Strengthen the solvency of SMEs in Europe
AFME (Association for Financial Markets in Europe) released the report "Introducing a New Hybrid Recapitalization Instrument for Smaller EU Corporates", calling for a market solution to provide capital and funding to SMEs, to prevent business defaults and to assure that smaller unlisted companies and midcaps, with the potential to drive economic growth, have financial support and access to capital markets to develop their business projects.
The main characteristics of the new hybrid recapitalization instrument for smaller EU corporates proposed by AFME are as follows:
- A European standardized product or a national tailored one: Both are feasible. Ideally, it should be a hybrid equity-accounted structured product (for instance subordinated debt with no maturity). However, if that isn’t possible due to legal issues, national initiatives adapted to the specific regulation should be promoted, too.

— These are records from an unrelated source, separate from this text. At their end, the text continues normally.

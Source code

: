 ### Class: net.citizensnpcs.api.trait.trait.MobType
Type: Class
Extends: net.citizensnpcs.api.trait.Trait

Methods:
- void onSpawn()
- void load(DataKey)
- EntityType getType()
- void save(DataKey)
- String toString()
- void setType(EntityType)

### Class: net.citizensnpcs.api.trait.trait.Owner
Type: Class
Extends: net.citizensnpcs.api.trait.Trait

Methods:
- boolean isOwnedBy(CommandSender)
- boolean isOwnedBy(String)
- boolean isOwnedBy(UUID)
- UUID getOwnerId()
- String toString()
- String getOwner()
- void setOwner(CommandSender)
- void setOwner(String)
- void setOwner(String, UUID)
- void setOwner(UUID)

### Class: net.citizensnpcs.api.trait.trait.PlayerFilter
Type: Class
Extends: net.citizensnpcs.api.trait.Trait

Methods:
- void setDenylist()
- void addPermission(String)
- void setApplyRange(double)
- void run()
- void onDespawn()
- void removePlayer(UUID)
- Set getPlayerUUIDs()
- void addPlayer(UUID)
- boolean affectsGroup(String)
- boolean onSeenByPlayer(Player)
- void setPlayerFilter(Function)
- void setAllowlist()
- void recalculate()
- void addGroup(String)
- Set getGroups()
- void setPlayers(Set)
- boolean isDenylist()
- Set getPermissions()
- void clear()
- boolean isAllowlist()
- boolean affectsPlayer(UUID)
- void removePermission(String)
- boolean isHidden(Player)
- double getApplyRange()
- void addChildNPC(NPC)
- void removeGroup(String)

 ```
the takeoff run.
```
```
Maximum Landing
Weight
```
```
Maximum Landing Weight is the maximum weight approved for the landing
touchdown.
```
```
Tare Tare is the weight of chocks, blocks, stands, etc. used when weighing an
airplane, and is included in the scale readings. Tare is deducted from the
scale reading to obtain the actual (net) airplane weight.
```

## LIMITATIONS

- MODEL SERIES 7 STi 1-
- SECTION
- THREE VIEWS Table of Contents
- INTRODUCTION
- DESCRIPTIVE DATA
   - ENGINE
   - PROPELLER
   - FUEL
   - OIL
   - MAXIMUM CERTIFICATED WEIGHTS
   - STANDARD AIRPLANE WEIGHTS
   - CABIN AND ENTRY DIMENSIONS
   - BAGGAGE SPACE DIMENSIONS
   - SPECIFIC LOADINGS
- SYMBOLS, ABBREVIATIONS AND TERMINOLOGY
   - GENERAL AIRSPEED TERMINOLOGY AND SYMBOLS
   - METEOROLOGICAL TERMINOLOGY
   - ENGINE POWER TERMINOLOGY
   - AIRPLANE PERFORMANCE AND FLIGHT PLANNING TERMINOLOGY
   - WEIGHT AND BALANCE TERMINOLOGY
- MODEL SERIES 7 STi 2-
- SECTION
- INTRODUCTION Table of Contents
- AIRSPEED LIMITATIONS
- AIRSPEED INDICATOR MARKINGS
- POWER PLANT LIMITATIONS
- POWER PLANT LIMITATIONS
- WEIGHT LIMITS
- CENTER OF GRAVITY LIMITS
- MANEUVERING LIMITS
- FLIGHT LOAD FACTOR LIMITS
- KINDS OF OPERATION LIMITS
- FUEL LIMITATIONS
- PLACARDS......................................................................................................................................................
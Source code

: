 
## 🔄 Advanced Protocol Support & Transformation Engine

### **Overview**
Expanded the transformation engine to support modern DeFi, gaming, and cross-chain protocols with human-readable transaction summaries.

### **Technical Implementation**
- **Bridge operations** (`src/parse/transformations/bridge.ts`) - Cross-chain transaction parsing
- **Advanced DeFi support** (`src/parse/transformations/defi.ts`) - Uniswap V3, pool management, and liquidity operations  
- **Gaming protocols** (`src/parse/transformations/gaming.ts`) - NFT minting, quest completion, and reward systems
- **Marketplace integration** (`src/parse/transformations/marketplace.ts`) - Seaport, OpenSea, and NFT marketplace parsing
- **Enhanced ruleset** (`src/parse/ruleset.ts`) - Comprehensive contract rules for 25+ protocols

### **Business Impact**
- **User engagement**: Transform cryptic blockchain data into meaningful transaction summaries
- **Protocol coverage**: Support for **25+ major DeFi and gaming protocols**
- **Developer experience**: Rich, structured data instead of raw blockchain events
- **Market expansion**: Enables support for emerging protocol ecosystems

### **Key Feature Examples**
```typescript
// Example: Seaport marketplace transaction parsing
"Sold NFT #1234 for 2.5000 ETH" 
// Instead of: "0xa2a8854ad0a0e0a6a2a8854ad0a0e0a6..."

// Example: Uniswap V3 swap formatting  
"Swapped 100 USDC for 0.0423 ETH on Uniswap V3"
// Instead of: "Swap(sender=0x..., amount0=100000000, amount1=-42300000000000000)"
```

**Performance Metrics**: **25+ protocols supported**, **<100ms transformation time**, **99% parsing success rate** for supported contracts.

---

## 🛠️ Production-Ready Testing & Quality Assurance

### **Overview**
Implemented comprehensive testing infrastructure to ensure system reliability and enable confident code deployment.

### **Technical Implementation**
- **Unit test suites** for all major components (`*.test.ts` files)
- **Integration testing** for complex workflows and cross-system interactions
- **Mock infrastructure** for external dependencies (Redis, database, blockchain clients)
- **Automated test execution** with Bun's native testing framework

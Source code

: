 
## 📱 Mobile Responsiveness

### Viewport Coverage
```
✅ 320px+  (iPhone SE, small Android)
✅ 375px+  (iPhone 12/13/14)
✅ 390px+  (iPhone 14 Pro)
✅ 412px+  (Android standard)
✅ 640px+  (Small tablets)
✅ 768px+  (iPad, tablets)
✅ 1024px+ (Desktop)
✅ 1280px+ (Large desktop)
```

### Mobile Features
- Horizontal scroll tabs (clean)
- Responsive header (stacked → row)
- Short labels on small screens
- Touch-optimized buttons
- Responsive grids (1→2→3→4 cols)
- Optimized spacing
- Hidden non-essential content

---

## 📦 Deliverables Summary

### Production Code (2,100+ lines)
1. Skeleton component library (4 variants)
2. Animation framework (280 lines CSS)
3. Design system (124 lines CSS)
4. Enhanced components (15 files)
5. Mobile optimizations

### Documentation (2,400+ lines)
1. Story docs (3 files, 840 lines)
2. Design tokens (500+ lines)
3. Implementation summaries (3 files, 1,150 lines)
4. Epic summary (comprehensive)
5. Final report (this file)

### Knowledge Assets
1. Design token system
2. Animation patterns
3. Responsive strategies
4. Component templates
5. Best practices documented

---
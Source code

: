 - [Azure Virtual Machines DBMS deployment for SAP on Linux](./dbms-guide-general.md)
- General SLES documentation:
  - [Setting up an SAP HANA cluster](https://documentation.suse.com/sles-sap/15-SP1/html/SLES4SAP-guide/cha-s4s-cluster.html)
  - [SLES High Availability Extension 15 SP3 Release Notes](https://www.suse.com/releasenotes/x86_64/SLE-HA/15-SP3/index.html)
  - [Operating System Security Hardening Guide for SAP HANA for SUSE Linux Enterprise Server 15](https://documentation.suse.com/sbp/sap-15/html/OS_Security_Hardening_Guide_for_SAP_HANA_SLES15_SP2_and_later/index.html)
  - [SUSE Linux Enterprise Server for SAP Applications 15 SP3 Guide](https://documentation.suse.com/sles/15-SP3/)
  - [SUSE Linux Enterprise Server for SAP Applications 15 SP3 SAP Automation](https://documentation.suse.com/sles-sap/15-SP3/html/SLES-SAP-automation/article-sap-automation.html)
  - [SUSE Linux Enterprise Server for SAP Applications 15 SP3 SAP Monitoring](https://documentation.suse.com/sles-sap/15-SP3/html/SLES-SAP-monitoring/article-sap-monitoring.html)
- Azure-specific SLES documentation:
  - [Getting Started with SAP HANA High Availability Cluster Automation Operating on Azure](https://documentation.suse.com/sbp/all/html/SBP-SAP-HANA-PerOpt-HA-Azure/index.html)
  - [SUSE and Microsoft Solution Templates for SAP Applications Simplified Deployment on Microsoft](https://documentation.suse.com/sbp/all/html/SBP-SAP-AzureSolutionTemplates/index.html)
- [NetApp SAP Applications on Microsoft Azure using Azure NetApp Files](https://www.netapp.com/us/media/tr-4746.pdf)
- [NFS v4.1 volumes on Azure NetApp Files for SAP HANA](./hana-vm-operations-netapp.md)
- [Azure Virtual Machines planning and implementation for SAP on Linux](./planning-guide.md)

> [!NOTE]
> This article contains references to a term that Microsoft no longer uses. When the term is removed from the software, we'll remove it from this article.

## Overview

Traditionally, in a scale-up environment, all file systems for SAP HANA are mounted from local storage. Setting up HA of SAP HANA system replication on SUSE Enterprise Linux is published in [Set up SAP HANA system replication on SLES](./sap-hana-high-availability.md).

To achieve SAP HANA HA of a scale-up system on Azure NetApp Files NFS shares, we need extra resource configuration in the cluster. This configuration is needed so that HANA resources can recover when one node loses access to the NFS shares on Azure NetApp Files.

- Public sector support: Necessary to attract private investors in the form of financial guarantees or sized on a pool-specific basis. The instrument could be supported through an instrument such as the European Investment Fund’s Pan-European Guarantee Fund, which is targeted toward COVID-19 support for SMEs and mid-caps; or through “the InvestEU fund”, a wide EU support for SMEs that can also be leveraged by the EU recovery and resilience funds.
- Specific tax features: The instrument must be considered debt for tax purposes, to achieve tax deductibility and avoid periodic interest to be subject to any tax withholding or deduction at source. Additionally, it won’t have voting rights as SMEs do not wish to give up control of their business and they are willing to pay a premium not to dilute their stake. The all in all cost for issuers is estimated between 5%-10%, according to AFME, less than the cost of “traditional” equity with voting rights.